__Task directions__
Your answer should be the records, restated word for word.

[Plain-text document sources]
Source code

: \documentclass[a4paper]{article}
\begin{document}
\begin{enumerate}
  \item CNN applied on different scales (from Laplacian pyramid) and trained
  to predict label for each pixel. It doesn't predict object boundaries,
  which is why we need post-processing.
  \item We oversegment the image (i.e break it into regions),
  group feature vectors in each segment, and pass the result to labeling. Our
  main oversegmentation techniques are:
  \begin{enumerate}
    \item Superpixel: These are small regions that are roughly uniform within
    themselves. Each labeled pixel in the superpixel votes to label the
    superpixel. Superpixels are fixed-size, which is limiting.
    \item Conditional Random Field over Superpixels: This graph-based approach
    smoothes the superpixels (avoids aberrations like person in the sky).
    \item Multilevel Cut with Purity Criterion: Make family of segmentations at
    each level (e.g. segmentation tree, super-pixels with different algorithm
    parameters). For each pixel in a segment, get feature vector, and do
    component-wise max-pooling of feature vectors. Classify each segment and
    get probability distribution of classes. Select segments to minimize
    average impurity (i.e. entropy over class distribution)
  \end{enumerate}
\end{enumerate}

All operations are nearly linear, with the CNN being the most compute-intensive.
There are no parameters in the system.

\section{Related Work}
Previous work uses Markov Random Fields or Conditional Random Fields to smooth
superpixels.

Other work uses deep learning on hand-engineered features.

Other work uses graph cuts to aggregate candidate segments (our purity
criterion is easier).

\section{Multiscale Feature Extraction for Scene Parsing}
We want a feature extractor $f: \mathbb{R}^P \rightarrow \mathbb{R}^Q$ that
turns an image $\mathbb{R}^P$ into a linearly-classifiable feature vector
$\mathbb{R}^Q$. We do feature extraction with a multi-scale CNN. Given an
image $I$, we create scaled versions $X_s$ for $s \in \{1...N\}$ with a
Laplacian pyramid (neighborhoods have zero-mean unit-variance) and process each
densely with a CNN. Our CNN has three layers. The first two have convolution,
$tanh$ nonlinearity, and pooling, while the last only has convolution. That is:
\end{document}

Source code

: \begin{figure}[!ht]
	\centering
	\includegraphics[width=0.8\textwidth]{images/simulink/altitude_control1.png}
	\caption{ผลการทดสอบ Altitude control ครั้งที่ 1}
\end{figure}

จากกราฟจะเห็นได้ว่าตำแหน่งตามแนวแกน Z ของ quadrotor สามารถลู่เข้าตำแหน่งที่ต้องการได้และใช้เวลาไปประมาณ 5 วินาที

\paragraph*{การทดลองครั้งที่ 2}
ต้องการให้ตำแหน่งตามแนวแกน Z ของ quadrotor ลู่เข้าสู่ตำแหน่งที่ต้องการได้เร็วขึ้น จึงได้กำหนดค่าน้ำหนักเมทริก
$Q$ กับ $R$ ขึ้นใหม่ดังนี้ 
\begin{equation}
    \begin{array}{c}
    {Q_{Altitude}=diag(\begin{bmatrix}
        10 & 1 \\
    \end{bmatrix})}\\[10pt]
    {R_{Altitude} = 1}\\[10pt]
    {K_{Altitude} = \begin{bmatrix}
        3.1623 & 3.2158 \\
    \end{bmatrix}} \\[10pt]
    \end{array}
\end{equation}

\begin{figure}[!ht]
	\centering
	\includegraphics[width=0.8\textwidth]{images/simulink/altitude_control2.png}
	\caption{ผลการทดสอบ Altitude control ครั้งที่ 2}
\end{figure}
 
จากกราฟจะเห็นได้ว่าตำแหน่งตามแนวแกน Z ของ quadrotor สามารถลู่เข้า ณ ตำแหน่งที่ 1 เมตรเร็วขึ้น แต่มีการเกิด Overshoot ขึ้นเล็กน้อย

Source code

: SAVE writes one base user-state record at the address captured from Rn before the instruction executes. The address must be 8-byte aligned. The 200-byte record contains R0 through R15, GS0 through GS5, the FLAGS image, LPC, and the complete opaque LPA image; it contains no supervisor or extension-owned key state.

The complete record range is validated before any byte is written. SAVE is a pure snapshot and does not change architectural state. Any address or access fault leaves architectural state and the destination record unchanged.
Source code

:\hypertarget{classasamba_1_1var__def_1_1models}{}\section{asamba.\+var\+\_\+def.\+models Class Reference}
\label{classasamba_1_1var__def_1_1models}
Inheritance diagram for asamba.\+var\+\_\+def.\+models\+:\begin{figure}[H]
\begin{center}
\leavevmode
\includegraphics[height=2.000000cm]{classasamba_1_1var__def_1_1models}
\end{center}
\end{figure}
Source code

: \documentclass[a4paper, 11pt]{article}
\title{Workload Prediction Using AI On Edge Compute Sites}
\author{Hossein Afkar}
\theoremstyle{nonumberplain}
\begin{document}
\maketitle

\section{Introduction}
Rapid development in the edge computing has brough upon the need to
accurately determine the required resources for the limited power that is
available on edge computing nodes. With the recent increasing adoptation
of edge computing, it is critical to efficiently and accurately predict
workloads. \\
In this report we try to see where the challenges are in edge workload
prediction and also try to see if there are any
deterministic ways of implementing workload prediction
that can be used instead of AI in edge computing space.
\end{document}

__Completed task__
Source code

: \documentclass[a4paper]{article}
\begin{document}
\begin{enumerate}
  \item CNN applied on different scales (from Laplacian pyramid) and trained
  to predict label for each pixel. It doesn't predict object boundaries,
  which is why we need post-processing.
  \item We oversegment the image (i.e break it into regions),
  group feature vectors in each segment, and pass the result to labeling. Our
  main oversegmentation techniques are:
  \begin{enumerate}
    \item Superpixel: These are small regions that are roughly uniform within
    themselves. Each labeled pixel in the superpixel votes to label the
    superpixel. Superpixels are fixed-size, which is limiting.
    \item Conditional Random Field over Superpixels: This graph-based approach
    smoothes the superpixels (avoids aberrations like person in the sky).
    \item Multilevel Cut with Purity Criterion: Make family of segmentations at
    each level (e.g. segmentation tree, super-pixels with different algorithm
    parameters). For each pixel in a segment, get feature vector, and do
    component-wise max-pooling of feature vectors. Classify each segment and
    get probability distribution of classes. Select segments to minimize
    average impurity (i.e. entropy over class distribution)
  \end{enumerate}
\end{enumerate}

All operations are nearly linear, with the CNN being the most compute-intensive.
There are no parameters in the system.

\section{Related Work}
Previous work uses Markov Random Fields or Conditional Random Fields to smooth
superpixels.

Other work uses deep learning on hand-engineered features.

Other work uses graph cuts to aggregate candidate segments (our purity
criterion is easier).

\section{Multiscale Feature Extraction for Scene Parsing}
We want a feature extractor $f: \mathbb{R}^P \rightarrow \mathbb{R}^Q$ that
turns an image $\mathbb{R}^P$ into a linearly-classifiable feature vector
$\mathbb{R}^Q$. We do feature extraction with a multi-scale CNN. Given an
image $I$, we create scaled versions $X_s$ for $s \in \{1...N\}$ with a
Laplacian pyramid (neighborhoods have zero-mean unit-variance) and process each
densely with a CNN. Our CNN has three layers. The first two have convolution,
$tanh$ nonlinearity, and pooling, while the last only has convolution. That is:
\end{document}

Source code

: \begin{figure}[!ht]
	\centering
	\includegraphics[width=0.8\textwidth]{images/simulink/altitude_control1.png}
	\caption{ผลการทดสอบ Altitude control ครั้งที่ 1}
\end{figure}

จากกราฟจะเห็นได้ว่าตำแหน่งตามแนวแกน Z ของ quadrotor สามารถลู่เข้าตำแหน่งที่ต้องการได้และใช้เวลาไปประมาณ 5 วินาที

\paragraph*{การทดลองครั้งที่ 2}
ต้องการให้ตำแหน่งตามแนวแกน Z ของ quadrotor ลู่เข้าสู่ตำแหน่งที่ต้องการได้เร็วขึ้น จึงได้กำหนดค่าน้ำหนักเมทริก
$Q$ กับ $R$ ขึ้นใหม่ดังนี้ 
\begin{equation}
    \begin{array}{c}
    {Q_{Altitude}=diag(\begin{bmatrix}
        10 & 1 \\
    \end{bmatrix})}\\[10pt]
    {R_{Altitude} = 1}\\[10pt]
    {K_{Altitude} = \begin{bmatrix}
        3.1623 & 3.2158 \\
    \end{bmatrix}} \\[10pt]
    \end{array}
\end{equation}

\begin{figure}[!ht]
	\centering
	\includegraphics[width=0.8\textwidth]{images/simulink/altitude_control2.png}
	\caption{ผลการทดสอบ Altitude control ครั้งที่ 2}
\end{figure}
 
จากกราฟจะเห็นได้ว่าตำแหน่งตามแนวแกน Z ของ quadrotor สามารถลู่เข้า ณ ตำแหน่งที่ 1 เมตรเร็วขึ้น แต่มีการเกิด Overshoot ขึ้นเล็กน้อย

Source code

: SAVE writes one base user-state record at the address captured from Rn before the instruction executes. The address must be 8-byte aligned. The 200-byte record contains R0 through R15, GS0 through GS5, the FLAGS image, LPC, and the complete opaque LPA image; it contains no supervisor or extension-owned key state.

The complete record range is validated before any byte is written. SAVE is a pure snapshot and does not change architectural state. Any address or access fault leaves architectural state and the destination record unchanged.
Source code

:\hypertarget{classasamba_1_1var__def_1_1models}{}\section{asamba.\+var\+\_\+def.\+models Class Reference}
\label{classasamba_1_1var__def_1_1models}
Inheritance diagram for asamba.\+var\+\_\+def.\+models\+:\begin{figure}[H]
\begin{center}
\leavevmode
\includegraphics[height=2.000000cm]{classasamba_1_1var__def_1_1models}
\end{center}
\end{figure}
Source code

: \documentclass[a4paper, 11pt]{article}
\title{Workload Prediction Using AI On Edge Compute Sites}
\author{Hossein Afkar}
\theoremstyle{nonumberplain}
\begin{document}
\maketitle

\section{Introduction}
Rapid development in the edge computing has brough upon the need to
accurately determine the required resources for the limited power that is
available on edge computing nodes. With the recent increasing adoptation
of edge computing, it is critical to efficiently and accurately predict
workloads. \\
In this report we try to see where the challenges are in edge workload
prediction and also try to see if there are any
deterministic ways of implementing workload prediction
that can be used instead of AI in edge computing space.
\end{document}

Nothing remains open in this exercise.